Articles in this section · 2

Article R6141-54

French Public Health CodeIn force

Updated 31 Oct 2023

The articles of association of hospital foundations define the organisation and internal operating rules of the hospital foundation in compliance with the provisions of amended law no. 87-571 of 23rd July 1987 on the development of sponsorship, article L. 6141-7-3 and this section.

The directors of the public health institutions concerned present the draft statutes of the hospital foundation to the supervisory boards. This draft is accompanied by the opinion of the establishment's medical committees.

Where one of the public health institutions is a university hospital centre, this draft is accompanied by the opinion of the vice-chairman of the Executive Board responsible for research.

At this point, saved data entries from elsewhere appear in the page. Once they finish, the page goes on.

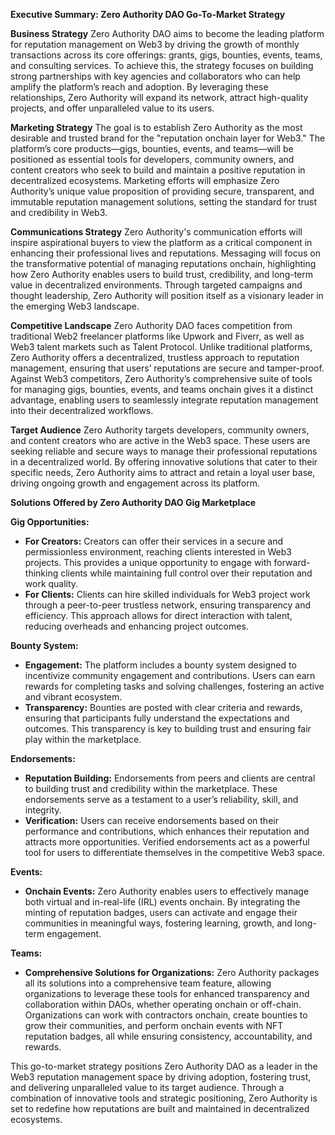 **Executive Summary: 
Zero Authority DAO Go-To-Market Strategy**

**Business Strategy**
Zero Authority DAO aims to become the leading platform for reputation management on Web3 by driving the growth of monthly transactions across its core offerings: grants, gigs, bounties, events, teams, and consulting services. To achieve this, the strategy focuses on building strong partnerships with key agencies and collaborators who can help amplify the platform’s reach and adoption. By leveraging these relationships, Zero Authority will expand its network, attract high-quality projects, and offer unparalleled value to its users.

**Marketing Strategy**
The goal is to establish Zero Authority as the most desirable and trusted brand for the "reputation onchain layer for Web3." The platform’s core products—gigs, bounties, events, and teams—will be positioned as essential tools for developers, community owners, and content creators who seek to build and maintain a positive reputation in decentralized ecosystems. Marketing efforts will emphasize Zero Authority’s unique value proposition of providing secure, transparent, and immutable reputation management solutions, setting the standard for trust and credibility in Web3.

**Communications Strategy**
Zero Authority's communication efforts will inspire aspirational buyers to view the platform as a critical component in enhancing their professional lives and reputations. Messaging will focus on the transformative potential of managing reputations onchain, highlighting how Zero Authority enables users to build trust, credibility, and long-term value in decentralized environments. Through targeted campaigns and thought leadership, Zero Authority will position itself as a visionary leader in the emerging Web3 landscape.

**Competitive Landscape**
Zero Authority DAO faces competition from traditional Web2 freelancer platforms like Upwork and Fiverr, as well as Web3 talent markets such as Talent Protocol. Unlike traditional platforms, Zero Authority offers a decentralized, trustless approach to reputation management, ensuring that users’ reputations are secure and tamper-proof. Against Web3 competitors, Zero Authority’s comprehensive suite of tools for managing gigs, bounties, events, and teams onchain gives it a distinct advantage, enabling users to seamlessly integrate reputation management into their decentralized workflows.

**Target Audience**
Zero Authority targets developers, community owners, and content creators who are active in the Web3 space. These users are seeking reliable and secure ways to manage their professional reputations in a decentralized world. By offering innovative solutions that cater to their specific needs, Zero Authority aims to attract and retain a loyal user base, driving ongoing growth and engagement across its platform.

**Solutions Offered by Zero Authority DAO Gig Marketplace**

**Gig Opportunities:**
- **For Creators:** Creators can offer their services in a secure and permissionless environment, reaching clients interested in Web3 projects. This provides a unique opportunity to engage with forward-thinking clients while maintaining full control over their reputation and work quality.
- **For Clients:** Clients can hire skilled individuals for Web3 project work through a peer-to-peer trustless network, ensuring transparency and efficiency. This approach allows for direct interaction with talent, reducing overheads and enhancing project outcomes.

**Bounty System:**
- **Engagement:** The platform includes a bounty system designed to incentivize community engagement and contributions. Users can earn rewards for completing tasks and solving challenges, fostering an active and vibrant ecosystem.
- **Transparency:** Bounties are posted with clear criteria and rewards, ensuring that participants fully understand the expectations and outcomes. This transparency is key to building trust and ensuring fair play within the marketplace.

**Endorsements:**
- **Reputation Building:** Endorsements from peers and clients are central to building trust and credibility within the marketplace. These endorsements serve as a testament to a user’s reliability, skill, and integrity.
- **Verification:** Users can receive endorsements based on their performance and contributions, which enhances their reputation and attracts more opportunities. Verified endorsements act as a powerful tool for users to differentiate themselves in the competitive Web3 space.

**Events:**
- **Onchain Events:** Zero Authority enables users to effectively manage both virtual and in-real-life (IRL) events onchain. By integrating the minting of reputation badges, users can activate and engage their communities in meaningful ways, fostering learning, growth, and long-term engagement.

**Teams:**
- **Comprehensive Solutions for Organizations:** Zero Authority packages all its solutions into a comprehensive team feature, allowing organizations to leverage these tools for enhanced transparency and collaboration within DAOs, whether operating onchain or off-chain. Organizations can work with contractors onchain, create bounties to grow their communities, and perform onchain events with NFT reputation badges, all while ensuring consistency, accountability, and rewards.

This go-to-market strategy positions Zero Authority DAO as a leader in the Web3 reputation management space by driving adoption, fostering trust, and delivering unparalleled value to its target audience. Through a combination of innovative tools and strategic positioning, Zero Authority is set to redefine how reputations are built and maintained in decentralized ecosystems.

The draft articles of association, together with the resolutions of the supervisory boards and the documents by which the other founders express their support, are sent to the Minister for Health and to the Director General of the regional health agency in whose area of jurisdiction the foundation's registered office is located. Where one of the public health establishments is a university hospital centre, the same documents are also sent to the Minister for Research. The articles of association are approved by a decree issued, after obtaining the opinion of the director general of the regional health agency, on the report of the Minister of Health or, if one of the public health institutions is a university hospital centre, the ministers responsible for health and research. The opinion of the Director General of the Regional Health Agency is deemed to be favourable if, within thirty days of receiving the draft statutes, he has not communicated his opinion to the Minister for Health.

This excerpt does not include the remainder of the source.